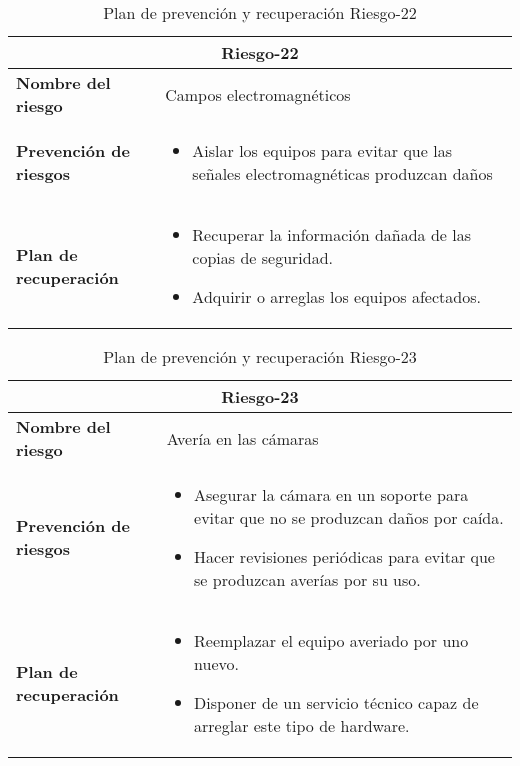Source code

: \begin{table}[H]
\begin{center}
\begin{tabular}{p{} p{10cm}}
\multicolumn{2}{c}{\textbf{Riesgo-22} } \\
\hline \hline
\textbf{Nombre del riesgo} & Campos electromagnéticos \\
\hline
\textbf{Prevención de riesgos} & \begin{itemize}[-]
  \item Aislar los equipos para evitar que las señales electromagnéticas produzcan daños
  \end{itemize} \\
\hline
\textbf{Plan de recuperación} &   \begin{itemize}[-]
  \item Recuperar la información dañada de las copias de seguridad.
  \item Adquirir o arreglas los equipos afectados.
  \end{itemize}\\
\hline
\end{tabular}
\caption{Plan de prevención y recuperación Riesgo-22}
\label{tab:Riesgo-22-Prev_Recup}
\end{center}
\end{table}

\begin{table}[H]
\begin{center}
\begin{tabular}{p{} p{10cm}}
\multicolumn{2}{c}{\textbf{Riesgo-23} } \\
\hline \hline
\textbf{Nombre del riesgo} & Avería en las cámaras \\
\hline
\textbf{Prevención de riesgos} & \begin{itemize}[-]
  \item Asegurar la cámara en un soporte para evitar que no se produzcan daños por caída.
  \item Hacer revisiones periódicas para evitar que se produzcan averías por su uso.
  \end{itemize} \\
\hline
\textbf{Plan de recuperación} &   \begin{itemize}[-]
  \item Reemplazar el equipo averiado por uno nuevo.
  \item Disponer de un servicio técnico capaz de arreglar este tipo de hardware.
  \end{itemize}\\
\hline
\end{tabular}
\caption{Plan de prevención y recuperación Riesgo-23}
\label{tab:Riesgo-23-Prev_Recup}
\end{center}
\end{table}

---

All of the preceding material should be output verbatim, with the pictures excluded.

> Result of the exercise:
Source code

: \begin{table}[H]
\begin{center}
\begin{tabular}{p{} p{10cm}}
\multicolumn{2}{c}{\textbf{Riesgo-22} } \\
\hline \hline
\textbf{Nombre del riesgo} & Campos electromagnéticos \\
\hline
\textbf{Prevención de riesgos} & \begin{itemize}[-]
  \item Aislar los equipos para evitar que las señales electromagnéticas produzcan daños
  \end{itemize} \\
\hline
\textbf{Plan de recuperación} &   \begin{itemize}[-]
  \item Recuperar la información dañada de las copias de seguridad.
  \item Adquirir o arreglas los equipos afectados.
  \end{itemize}\\
\hline
\end{tabular}
\caption{Plan de prevención y recuperación Riesgo-22}
\label{tab:Riesgo-22-Prev_Recup}
\end{center}
\end{table}

\begin{table}[H]
\begin{center}
\begin{tabular}{p{} p{10cm}}
\multicolumn{2}{c}{\textbf{Riesgo-23} } \\
\hline \hline
\textbf{Nombre del riesgo} & Avería en las cámaras \\
\hline
\textbf{Prevención de riesgos} & \begin{itemize}[-]
  \item Asegurar la cámara en un soporte para evitar que no se produzcan daños por caída.
  \item Hacer revisiones periódicas para evitar que se produzcan averías por su uso.
  \end{itemize} \\
\hline
\textbf{Plan de recuperación} &   \begin{itemize}[-]
  \item Reemplazar el equipo averiado por uno nuevo.
  \item Disponer de un servicio técnico capaz de arreglar este tipo de hardware.
  \end{itemize}\\
\hline
\end{tabular}
\caption{Plan de prevención y recuperación Riesgo-23}
\label{tab:Riesgo-23-Prev_Recup}
\end{center}
\end{table}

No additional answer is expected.